- _Your objective_
Could you filter the records below and return each line that holds "documentclass"?

- _Source material_
○ ○ ○ ○ ○ ○ ○
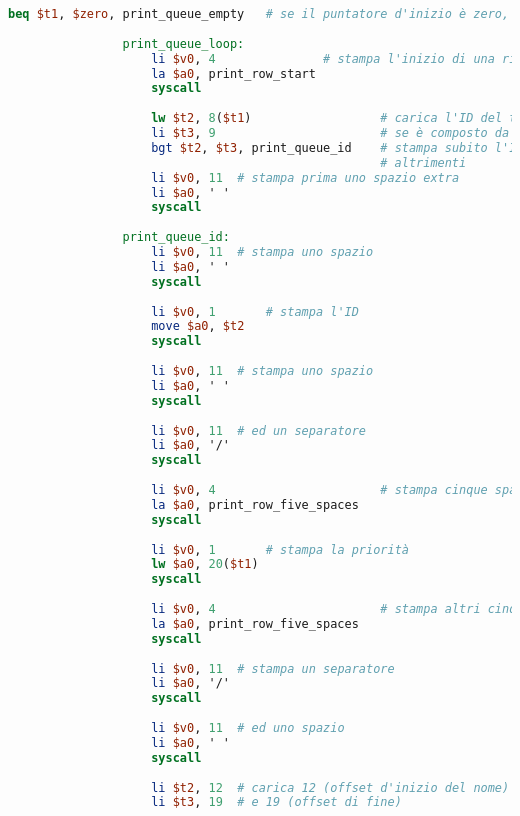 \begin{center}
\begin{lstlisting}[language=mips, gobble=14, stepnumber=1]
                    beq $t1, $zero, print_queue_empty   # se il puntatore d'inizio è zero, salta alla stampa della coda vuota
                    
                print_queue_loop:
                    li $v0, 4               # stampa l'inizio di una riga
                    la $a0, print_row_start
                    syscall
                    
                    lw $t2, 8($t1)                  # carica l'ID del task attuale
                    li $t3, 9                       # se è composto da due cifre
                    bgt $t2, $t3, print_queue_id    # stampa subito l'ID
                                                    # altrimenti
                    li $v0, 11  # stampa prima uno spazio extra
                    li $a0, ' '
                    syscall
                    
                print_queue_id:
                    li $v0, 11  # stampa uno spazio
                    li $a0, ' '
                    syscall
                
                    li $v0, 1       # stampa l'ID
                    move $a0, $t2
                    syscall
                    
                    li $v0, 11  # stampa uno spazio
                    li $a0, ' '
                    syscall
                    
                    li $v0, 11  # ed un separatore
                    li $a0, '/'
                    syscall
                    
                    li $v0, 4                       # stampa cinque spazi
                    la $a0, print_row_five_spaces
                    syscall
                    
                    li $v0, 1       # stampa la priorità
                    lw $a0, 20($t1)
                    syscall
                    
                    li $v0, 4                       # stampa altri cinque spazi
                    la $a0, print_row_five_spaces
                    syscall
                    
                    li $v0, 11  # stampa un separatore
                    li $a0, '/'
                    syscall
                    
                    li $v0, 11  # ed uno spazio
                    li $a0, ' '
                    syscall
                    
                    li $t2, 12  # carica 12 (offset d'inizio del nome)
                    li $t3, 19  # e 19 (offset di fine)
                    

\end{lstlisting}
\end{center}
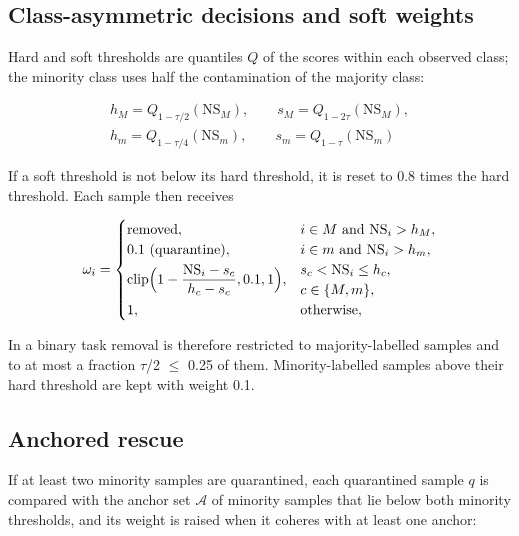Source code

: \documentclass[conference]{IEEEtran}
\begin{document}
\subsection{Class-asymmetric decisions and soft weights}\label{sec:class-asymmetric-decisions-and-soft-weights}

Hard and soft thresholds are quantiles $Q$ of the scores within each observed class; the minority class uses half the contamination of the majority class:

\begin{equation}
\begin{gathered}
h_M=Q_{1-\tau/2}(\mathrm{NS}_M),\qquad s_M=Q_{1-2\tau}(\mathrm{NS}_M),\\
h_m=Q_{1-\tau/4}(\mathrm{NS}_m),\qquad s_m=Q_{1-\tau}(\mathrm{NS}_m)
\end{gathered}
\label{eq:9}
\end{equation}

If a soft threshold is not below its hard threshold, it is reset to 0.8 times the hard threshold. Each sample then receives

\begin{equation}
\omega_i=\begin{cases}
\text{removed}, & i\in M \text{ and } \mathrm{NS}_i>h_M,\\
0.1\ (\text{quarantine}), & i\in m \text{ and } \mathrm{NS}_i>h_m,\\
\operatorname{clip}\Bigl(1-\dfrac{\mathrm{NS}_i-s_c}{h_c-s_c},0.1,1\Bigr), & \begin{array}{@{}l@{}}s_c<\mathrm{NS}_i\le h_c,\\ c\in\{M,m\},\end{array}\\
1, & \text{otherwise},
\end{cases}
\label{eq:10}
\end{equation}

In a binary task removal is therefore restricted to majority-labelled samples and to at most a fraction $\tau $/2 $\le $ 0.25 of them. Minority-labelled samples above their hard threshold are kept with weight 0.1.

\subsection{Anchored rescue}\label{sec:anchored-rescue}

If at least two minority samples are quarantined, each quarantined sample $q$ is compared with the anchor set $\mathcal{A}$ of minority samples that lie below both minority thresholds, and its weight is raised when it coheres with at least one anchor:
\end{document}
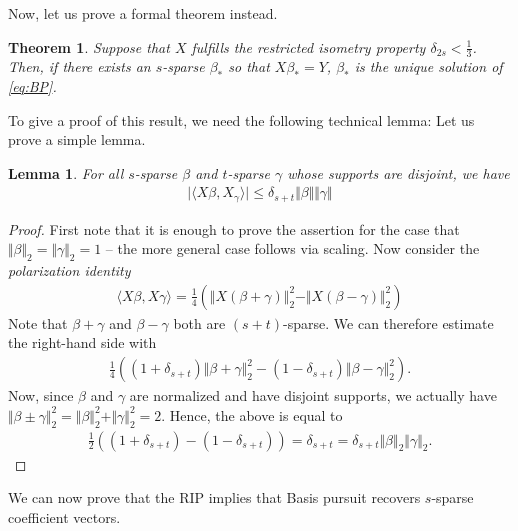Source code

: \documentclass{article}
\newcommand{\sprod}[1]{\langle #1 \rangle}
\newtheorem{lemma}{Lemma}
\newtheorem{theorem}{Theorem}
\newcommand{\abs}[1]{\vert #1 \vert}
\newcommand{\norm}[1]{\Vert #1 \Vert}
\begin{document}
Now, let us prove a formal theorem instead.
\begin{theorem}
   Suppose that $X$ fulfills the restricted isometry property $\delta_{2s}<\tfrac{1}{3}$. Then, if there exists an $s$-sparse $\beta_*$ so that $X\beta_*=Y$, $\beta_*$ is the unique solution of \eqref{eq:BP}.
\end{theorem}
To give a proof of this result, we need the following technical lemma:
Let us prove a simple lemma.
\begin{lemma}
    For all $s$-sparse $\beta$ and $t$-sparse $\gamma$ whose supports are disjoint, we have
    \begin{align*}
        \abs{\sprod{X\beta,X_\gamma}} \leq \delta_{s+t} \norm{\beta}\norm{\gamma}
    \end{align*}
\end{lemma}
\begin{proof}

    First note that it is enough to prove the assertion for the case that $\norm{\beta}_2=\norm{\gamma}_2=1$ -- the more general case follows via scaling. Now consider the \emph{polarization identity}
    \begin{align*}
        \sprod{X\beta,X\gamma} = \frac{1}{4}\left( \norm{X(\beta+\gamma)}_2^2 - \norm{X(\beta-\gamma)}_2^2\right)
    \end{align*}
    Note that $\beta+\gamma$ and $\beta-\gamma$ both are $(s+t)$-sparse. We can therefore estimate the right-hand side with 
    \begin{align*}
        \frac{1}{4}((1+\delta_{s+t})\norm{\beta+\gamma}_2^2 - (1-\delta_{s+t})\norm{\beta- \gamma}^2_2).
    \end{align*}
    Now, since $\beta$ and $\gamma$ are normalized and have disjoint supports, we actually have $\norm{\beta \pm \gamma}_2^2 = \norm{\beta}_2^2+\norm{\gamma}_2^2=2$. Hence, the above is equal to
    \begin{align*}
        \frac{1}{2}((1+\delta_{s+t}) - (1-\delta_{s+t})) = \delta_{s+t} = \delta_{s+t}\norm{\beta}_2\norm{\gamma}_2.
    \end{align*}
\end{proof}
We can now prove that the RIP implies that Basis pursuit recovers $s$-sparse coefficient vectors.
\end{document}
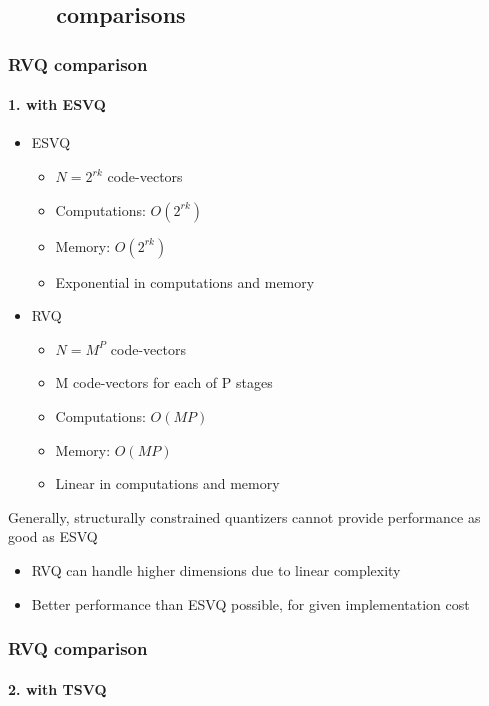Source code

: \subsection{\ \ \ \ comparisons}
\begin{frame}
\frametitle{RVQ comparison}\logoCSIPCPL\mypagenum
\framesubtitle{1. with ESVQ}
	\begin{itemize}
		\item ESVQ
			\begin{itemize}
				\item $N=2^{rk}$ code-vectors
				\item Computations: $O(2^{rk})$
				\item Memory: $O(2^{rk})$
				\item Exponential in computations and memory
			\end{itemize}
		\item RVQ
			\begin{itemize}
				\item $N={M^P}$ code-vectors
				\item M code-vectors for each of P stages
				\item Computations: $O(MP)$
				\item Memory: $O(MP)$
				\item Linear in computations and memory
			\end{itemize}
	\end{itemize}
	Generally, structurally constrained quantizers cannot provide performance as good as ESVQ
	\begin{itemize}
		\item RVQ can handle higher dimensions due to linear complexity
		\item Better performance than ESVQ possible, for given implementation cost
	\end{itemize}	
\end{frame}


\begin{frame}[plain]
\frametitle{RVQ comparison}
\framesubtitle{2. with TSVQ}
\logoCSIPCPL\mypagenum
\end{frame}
○ ○ ○ ○ ○ ○ ○
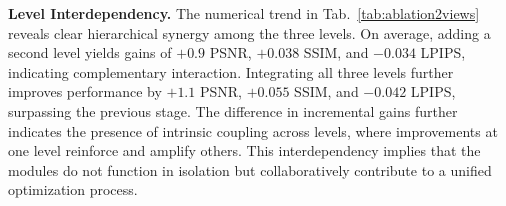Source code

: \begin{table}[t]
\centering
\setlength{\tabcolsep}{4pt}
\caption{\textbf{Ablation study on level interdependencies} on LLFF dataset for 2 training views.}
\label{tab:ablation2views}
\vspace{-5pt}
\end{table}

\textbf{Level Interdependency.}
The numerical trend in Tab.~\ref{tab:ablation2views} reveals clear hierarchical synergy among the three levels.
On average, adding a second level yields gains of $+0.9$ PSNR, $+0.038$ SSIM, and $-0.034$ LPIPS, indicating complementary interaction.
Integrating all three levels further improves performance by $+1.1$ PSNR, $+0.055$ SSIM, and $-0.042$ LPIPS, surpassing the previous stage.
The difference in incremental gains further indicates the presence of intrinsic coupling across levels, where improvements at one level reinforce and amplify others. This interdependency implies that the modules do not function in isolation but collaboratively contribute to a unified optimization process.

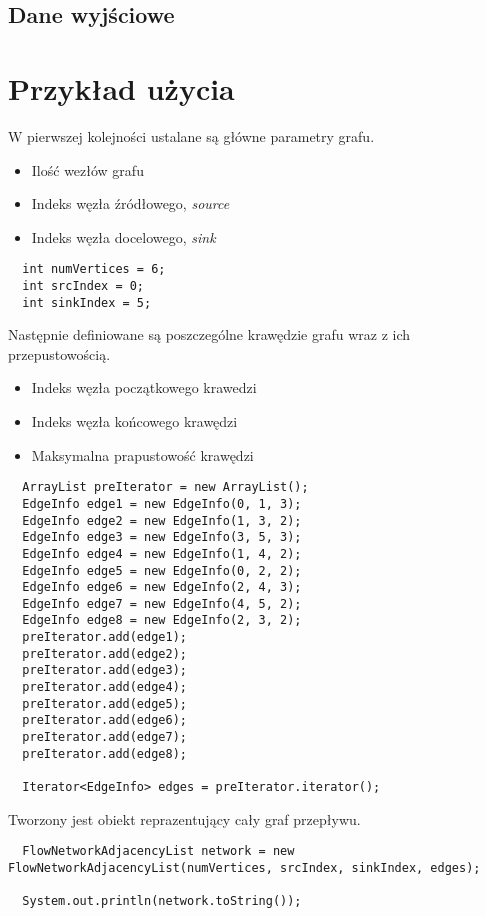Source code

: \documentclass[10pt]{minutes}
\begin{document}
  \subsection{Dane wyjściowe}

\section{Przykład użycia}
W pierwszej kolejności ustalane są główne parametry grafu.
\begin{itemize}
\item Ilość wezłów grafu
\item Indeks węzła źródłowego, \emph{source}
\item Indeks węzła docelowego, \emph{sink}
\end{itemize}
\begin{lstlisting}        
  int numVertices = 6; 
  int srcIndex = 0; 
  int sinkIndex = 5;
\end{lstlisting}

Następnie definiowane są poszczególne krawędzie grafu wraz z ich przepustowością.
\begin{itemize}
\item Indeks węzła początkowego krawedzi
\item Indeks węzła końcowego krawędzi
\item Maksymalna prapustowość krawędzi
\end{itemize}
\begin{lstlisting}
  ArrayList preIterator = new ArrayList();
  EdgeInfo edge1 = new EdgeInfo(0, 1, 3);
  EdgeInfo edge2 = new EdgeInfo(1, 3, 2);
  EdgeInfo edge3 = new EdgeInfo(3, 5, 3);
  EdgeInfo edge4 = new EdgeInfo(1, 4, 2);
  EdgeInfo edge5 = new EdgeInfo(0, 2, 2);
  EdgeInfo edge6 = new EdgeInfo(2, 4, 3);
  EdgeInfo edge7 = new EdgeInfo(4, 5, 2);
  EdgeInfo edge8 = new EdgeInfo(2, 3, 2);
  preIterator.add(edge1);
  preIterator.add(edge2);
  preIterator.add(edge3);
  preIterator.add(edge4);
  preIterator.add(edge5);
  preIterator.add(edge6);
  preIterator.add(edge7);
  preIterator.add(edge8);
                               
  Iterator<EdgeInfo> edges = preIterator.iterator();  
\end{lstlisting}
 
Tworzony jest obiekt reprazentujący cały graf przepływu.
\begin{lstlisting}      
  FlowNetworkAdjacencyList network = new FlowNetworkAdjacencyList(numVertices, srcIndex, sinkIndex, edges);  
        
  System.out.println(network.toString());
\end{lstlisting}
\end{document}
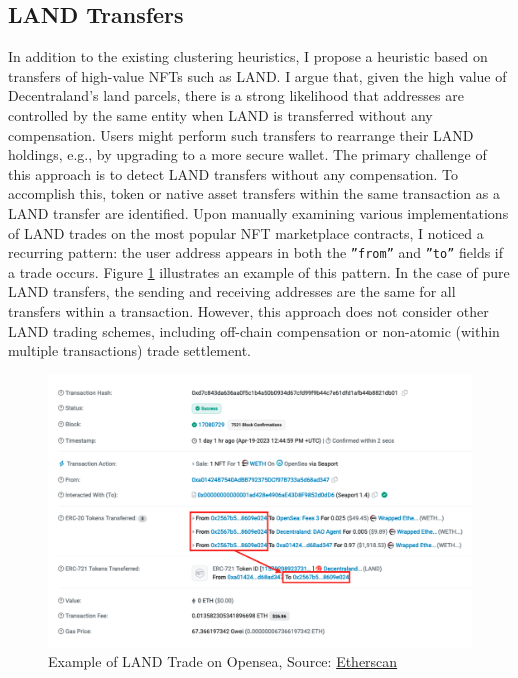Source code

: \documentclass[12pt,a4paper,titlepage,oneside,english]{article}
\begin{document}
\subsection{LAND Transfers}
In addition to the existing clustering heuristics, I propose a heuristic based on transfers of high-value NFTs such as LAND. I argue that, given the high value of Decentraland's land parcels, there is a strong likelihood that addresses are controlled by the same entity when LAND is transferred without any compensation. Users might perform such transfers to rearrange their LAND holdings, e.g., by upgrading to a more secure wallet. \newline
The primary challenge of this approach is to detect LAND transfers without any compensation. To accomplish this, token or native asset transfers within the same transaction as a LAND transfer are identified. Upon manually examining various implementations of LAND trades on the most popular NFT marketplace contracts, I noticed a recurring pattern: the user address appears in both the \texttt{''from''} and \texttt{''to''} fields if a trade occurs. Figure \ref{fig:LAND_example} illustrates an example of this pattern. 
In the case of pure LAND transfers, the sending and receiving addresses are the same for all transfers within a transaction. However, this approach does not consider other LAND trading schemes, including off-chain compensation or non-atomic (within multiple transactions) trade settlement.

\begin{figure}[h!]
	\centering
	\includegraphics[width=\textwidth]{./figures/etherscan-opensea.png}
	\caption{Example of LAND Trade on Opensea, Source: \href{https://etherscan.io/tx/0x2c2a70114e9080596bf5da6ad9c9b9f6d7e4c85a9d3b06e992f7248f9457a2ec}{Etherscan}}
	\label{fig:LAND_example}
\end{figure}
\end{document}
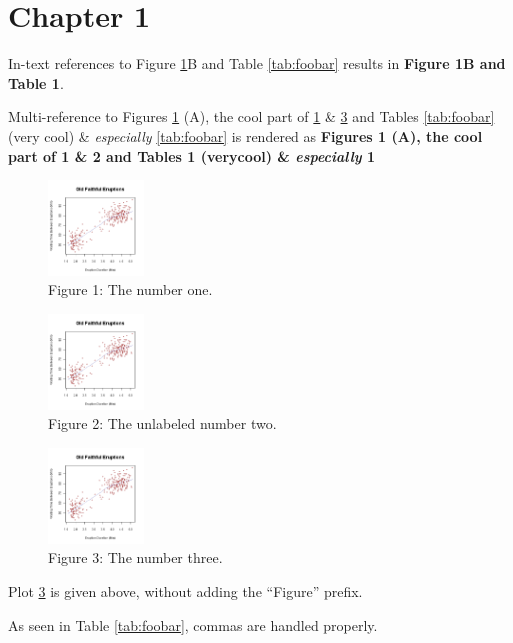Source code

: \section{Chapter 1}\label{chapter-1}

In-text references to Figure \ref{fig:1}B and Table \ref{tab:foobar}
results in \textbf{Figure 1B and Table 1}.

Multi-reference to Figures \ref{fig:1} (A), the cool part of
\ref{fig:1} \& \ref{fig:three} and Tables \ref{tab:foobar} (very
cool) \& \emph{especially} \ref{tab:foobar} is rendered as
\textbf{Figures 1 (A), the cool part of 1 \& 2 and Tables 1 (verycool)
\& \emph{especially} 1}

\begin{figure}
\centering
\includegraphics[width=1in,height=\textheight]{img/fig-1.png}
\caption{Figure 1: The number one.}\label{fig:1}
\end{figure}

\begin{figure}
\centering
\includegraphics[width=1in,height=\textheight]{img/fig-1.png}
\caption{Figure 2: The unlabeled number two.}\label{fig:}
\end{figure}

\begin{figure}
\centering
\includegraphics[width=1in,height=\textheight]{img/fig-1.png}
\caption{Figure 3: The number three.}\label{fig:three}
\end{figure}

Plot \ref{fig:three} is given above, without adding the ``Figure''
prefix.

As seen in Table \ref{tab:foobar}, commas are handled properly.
○ ○ ○ ○ ○ ○ ○
- _Solved problem_
: \documentclass[conference]{IEEEtran}
: \documentclass{article}
: \documentclass[10pt]{minutes}
: \documentclass[12pt,a4paper,titlepage,oneside,english]{article}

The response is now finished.